(Stored data)
>>>>
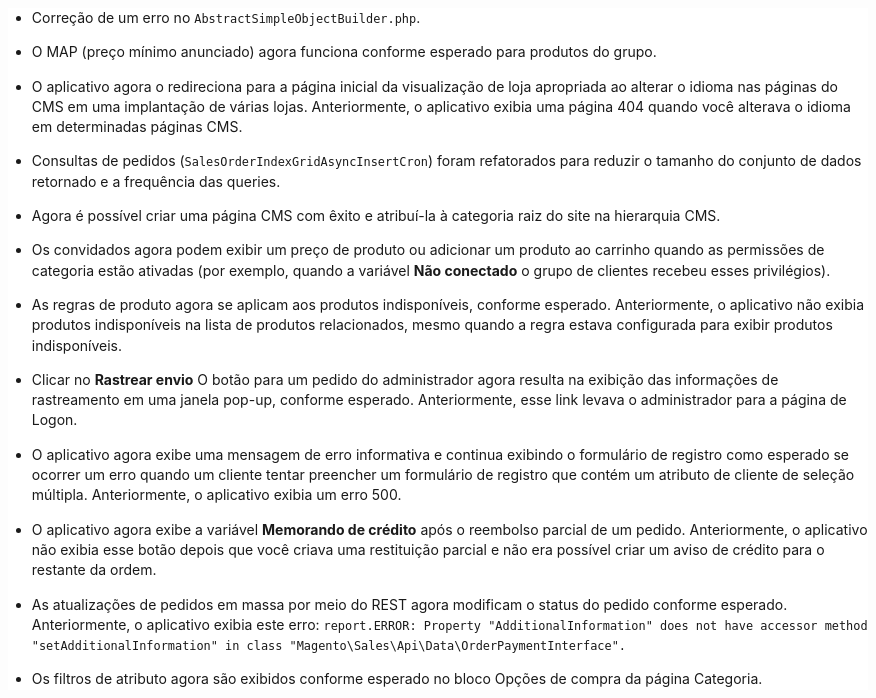 

* Correção de um erro no `AbstractSimpleObjectBuilder.php`.



* O MAP (preço mínimo anunciado) agora funciona conforme esperado para produtos do grupo.



* O aplicativo agora o redireciona para a página inicial da visualização de loja apropriada ao alterar o idioma nas páginas do CMS em uma implantação de várias lojas. Anteriormente, o aplicativo exibia uma página 404 quando você alterava o idioma em determinadas páginas CMS.



* Consultas de pedidos (`SalesOrderIndexGridAsyncInsertCron`) foram refatorados para reduzir o tamanho do conjunto de dados retornado e a frequência das queries.



* Agora é possível criar uma página CMS com êxito e atribuí-la à categoria raiz do site na hierarquia CMS.



* Os convidados agora podem exibir um preço de produto ou adicionar um produto ao carrinho quando as permissões de categoria estão ativadas (por exemplo, quando a variável **Não conectado** o grupo de clientes recebeu esses privilégios).



* As regras de produto agora se aplicam aos produtos indisponíveis, conforme esperado. Anteriormente, o aplicativo não exibia produtos indisponíveis na lista de produtos relacionados, mesmo quando a regra estava configurada para exibir produtos indisponíveis.



* Clicar no **Rastrear envio** O botão para um pedido do administrador agora resulta na exibição das informações de rastreamento em uma janela pop-up, conforme esperado. Anteriormente, esse link levava o administrador para a página de Logon.



* O aplicativo agora exibe uma mensagem de erro informativa e continua exibindo o formulário de registro como esperado se ocorrer um erro quando um cliente tentar preencher um formulário de registro que contém um atributo de cliente de seleção múltipla. Anteriormente, o aplicativo exibia um erro 500.



* O aplicativo agora exibe a variável **Memorando de crédito** após o reembolso parcial de um pedido. Anteriormente, o aplicativo não exibia esse botão depois que você criava uma restituição parcial e não era possível criar um aviso de crédito para o restante da ordem.



* As atualizações de pedidos em massa por meio do REST agora modificam o status do pedido conforme esperado. Anteriormente, o aplicativo exibia este erro: `report.ERROR: Property "AdditionalInformation" does not have accessor method "setAdditionalInformation" in class "Magento\Sales\Api\Data\OrderPaymentInterface".`



* Os filtros de atributo agora são exibidos conforme esperado no bloco Opções de compra da página Categoria.
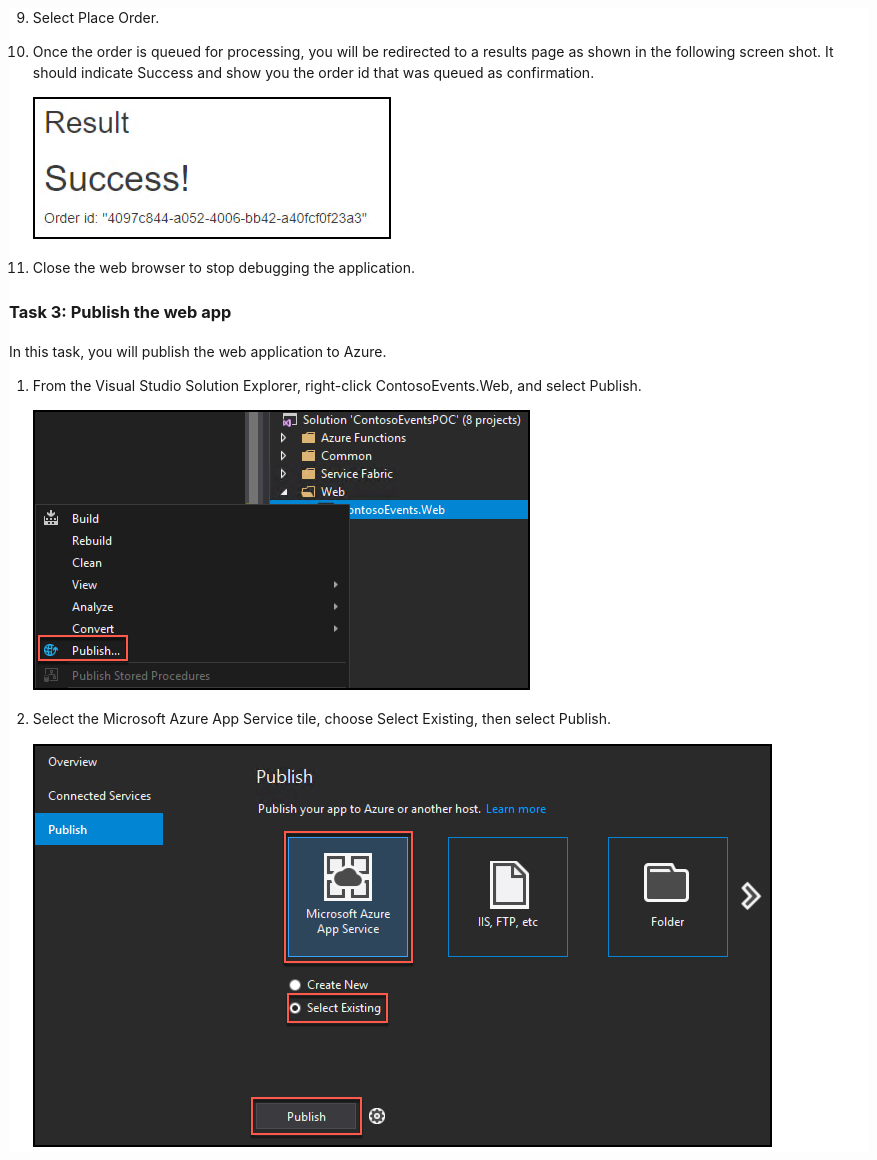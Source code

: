 9.  Select Place Order.

10. Once the order is queued for processing, you will be redirected to a results page as shown in the following screen shot. It should indicate Success and show you the order id that was queued as confirmation. 

    ![The Results page says Success, and includes an Order ID number.](images/Hands-onlabstep-by-step-Microservicesarchitecture-Infrastructureeditionimages/media/image161.png "Results page")

11. Close the web browser to stop debugging the application.

### Task 3: Publish the web app

In this task, you will publish the web application to Azure.

1.  From the Visual Studio Solution Explorer, right-click ContosoEvents.Web, and select Publish. 

    ![In Solution Explorer, on the right-click menu for ContosoEvents.Web, Publish is circled.](images/Hands-onlabstep-by-step-Microservicesarchitecture-Infrastructureeditionimages/media/image162.png "Solution Explorer")

2.  Select the Microsoft Azure App Service tile, choose Select Existing, then select Publish. 

    ![Under Publish, the Microsoft Azure App Service tile is circled. Under this tile, the radio button is selected for Select Existing, and is circled. At the bottom, the Publish button is circled.](images/Hands-onlabstep-by-step-Microservicesarchitecture-Infrastructureeditionimages/media/image163.png "Publish section")
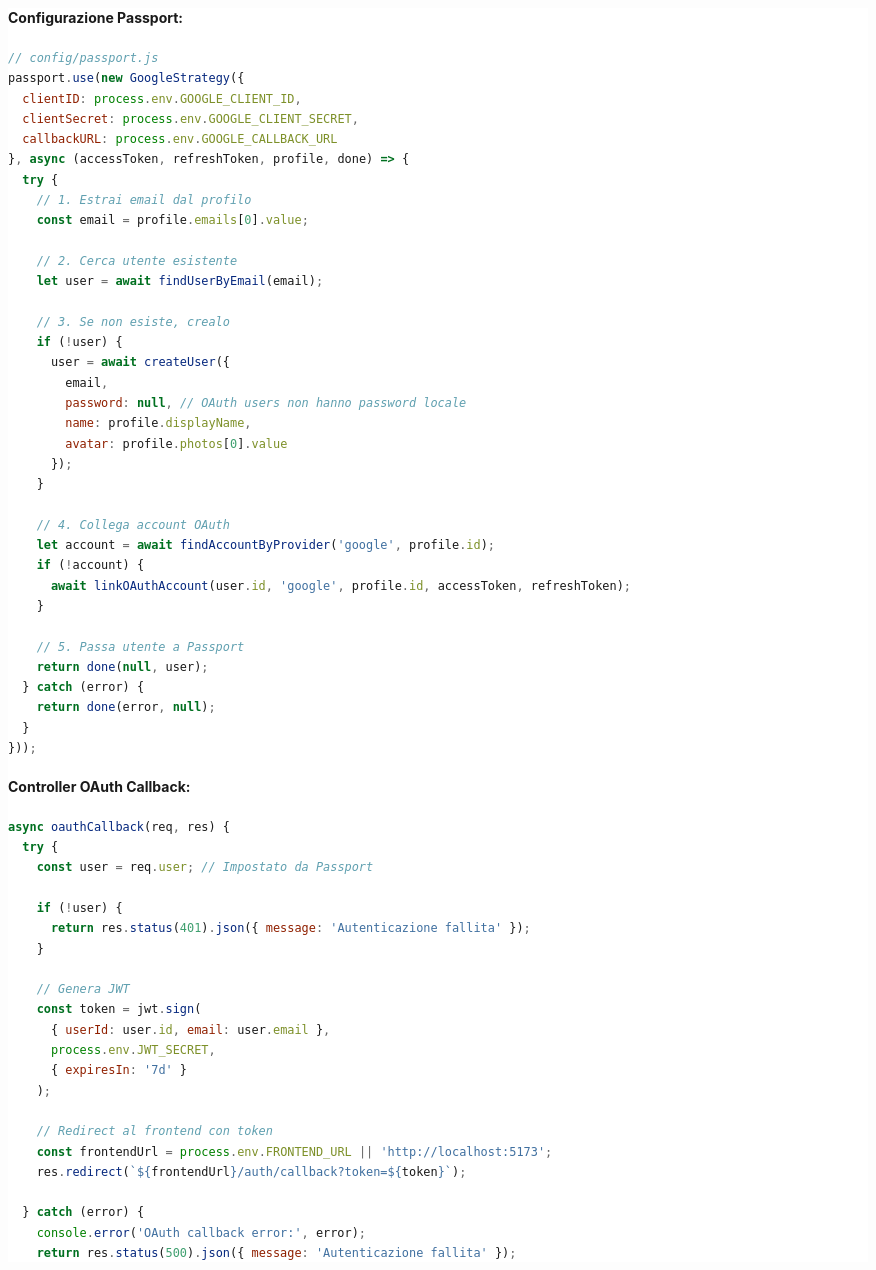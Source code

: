 #### Configurazione Passport:

```javascript
// config/passport.js
passport.use(new GoogleStrategy({
  clientID: process.env.GOOGLE_CLIENT_ID,
  clientSecret: process.env.GOOGLE_CLIENT_SECRET,
  callbackURL: process.env.GOOGLE_CALLBACK_URL
}, async (accessToken, refreshToken, profile, done) => {
  try {
    // 1. Estrai email dal profilo
    const email = profile.emails[0].value;

    // 2. Cerca utente esistente
    let user = await findUserByEmail(email);

    // 3. Se non esiste, crealo
    if (!user) {
      user = await createUser({
        email,
        password: null, // OAuth users non hanno password locale
        name: profile.displayName,
        avatar: profile.photos[0].value
      });
    }

    // 4. Collega account OAuth
    let account = await findAccountByProvider('google', profile.id);
    if (!account) {
      await linkOAuthAccount(user.id, 'google', profile.id, accessToken, refreshToken);
    }

    // 5. Passa utente a Passport
    return done(null, user);
  } catch (error) {
    return done(error, null);
  }
}));
```

#### Controller OAuth Callback:

```javascript
async oauthCallback(req, res) {
  try {
    const user = req.user; // Impostato da Passport

    if (!user) {
      return res.status(401).json({ message: 'Autenticazione fallita' });
    }

    // Genera JWT
    const token = jwt.sign(
      { userId: user.id, email: user.email },
      process.env.JWT_SECRET,
      { expiresIn: '7d' }
    );

    // Redirect al frontend con token
    const frontendUrl = process.env.FRONTEND_URL || 'http://localhost:5173';
    res.redirect(`${frontendUrl}/auth/callback?token=${token}`);

  } catch (error) {
    console.error('OAuth callback error:', error);
    return res.status(500).json({ message: 'Autenticazione fallita' });
```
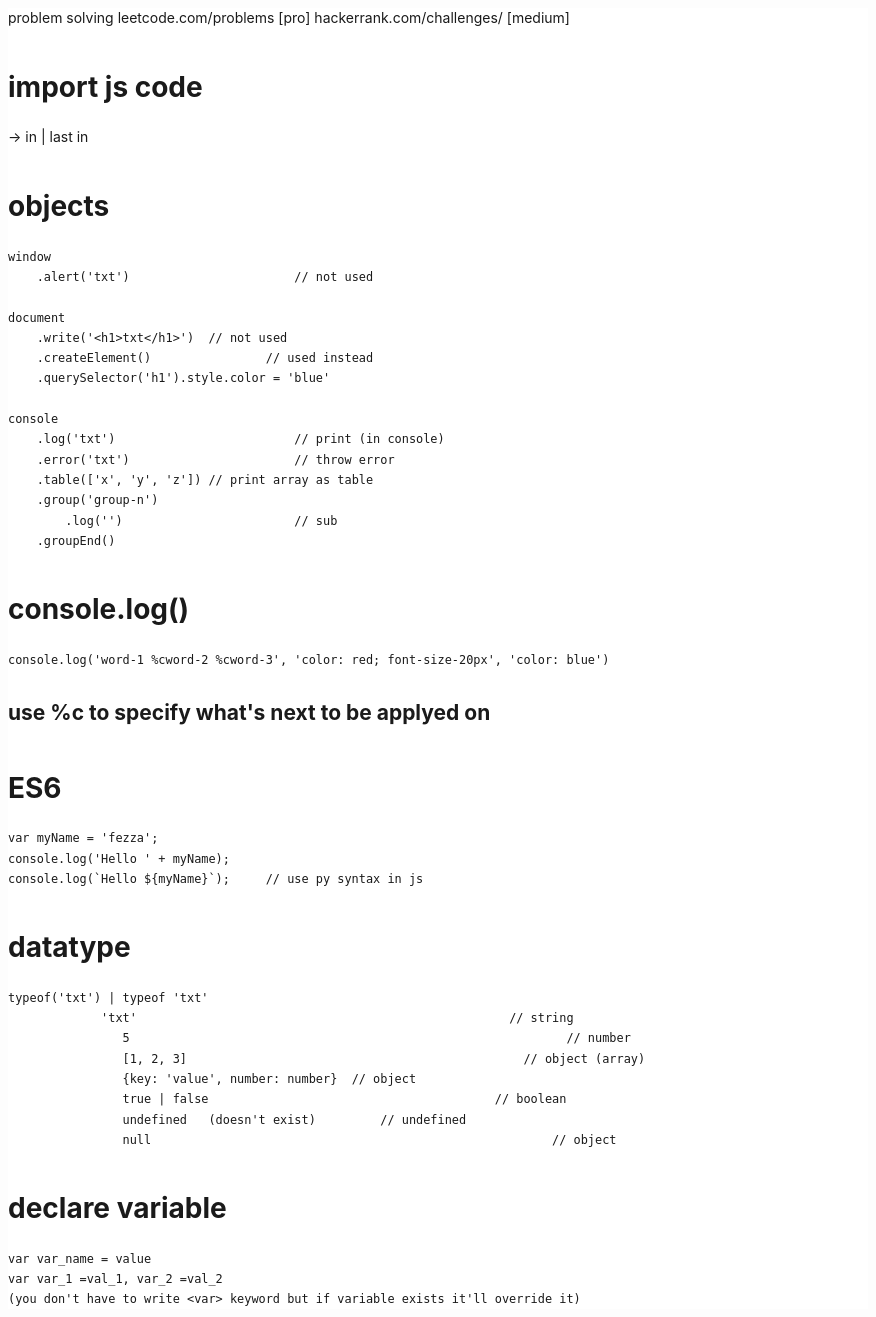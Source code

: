 problem solving
leetcode.com/problems					[pro]
hackerrank.com/challenges/		[medium]

# import js code
<script></script>  ->  in <head></head> | last in <body></body>
<script src="file.js"></script>

# objects
    window
        .alert('txt')						// not used

    document
        .write('<h1>txt</h1>')	// not used
        .createElement()				// used instead
        .querySelector('h1').style.color = 'blue'

    console
        .log('txt')							// print (in console)
        .error('txt')						// throw error
        .table(['x', 'y', 'z'])	// print array as table
        .group('group-n')
            .log('')						// sub
        .groupEnd()

# console.log()
    console.log('word-1 %cword-2 %cword-3', 'color: red; font-size-20px', 'color: blue')
## use %c to specify what's next to be applyed on

# ES6
    var myName = 'fezza';
    console.log('Hello ' + myName);
    console.log(`Hello ${myName}`);		// use py syntax in js

# datatype
	typeof('txt') | typeof 'txt'
				 'txt'			 										  // string
					5												 			  // number
					[1, 2, 3]								 				// object (array)
					{key: 'value', number: number}  // object
					true | false										// boolean
					undefined 	(doesn't exist)			// undefined
					null														// object

# declare variable
	var var_name = value
	var var_1 =val_1, var_2 =val_2
	(you don't have to write <var> keyword but if variable exists it'll override it)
<<<<
**EXERCISE PROMPT**
After dropping the pictures, reproduce exactly the lines from the first line of the entries through the line containing "produtos do grupo.", both included.

**RESULT OF THE EXERCISE**
* Correção de um erro no `AbstractSimpleObjectBuilder.php`.



* O MAP (preço mínimo anunciado) agora funciona conforme esperado para produtos do grupo.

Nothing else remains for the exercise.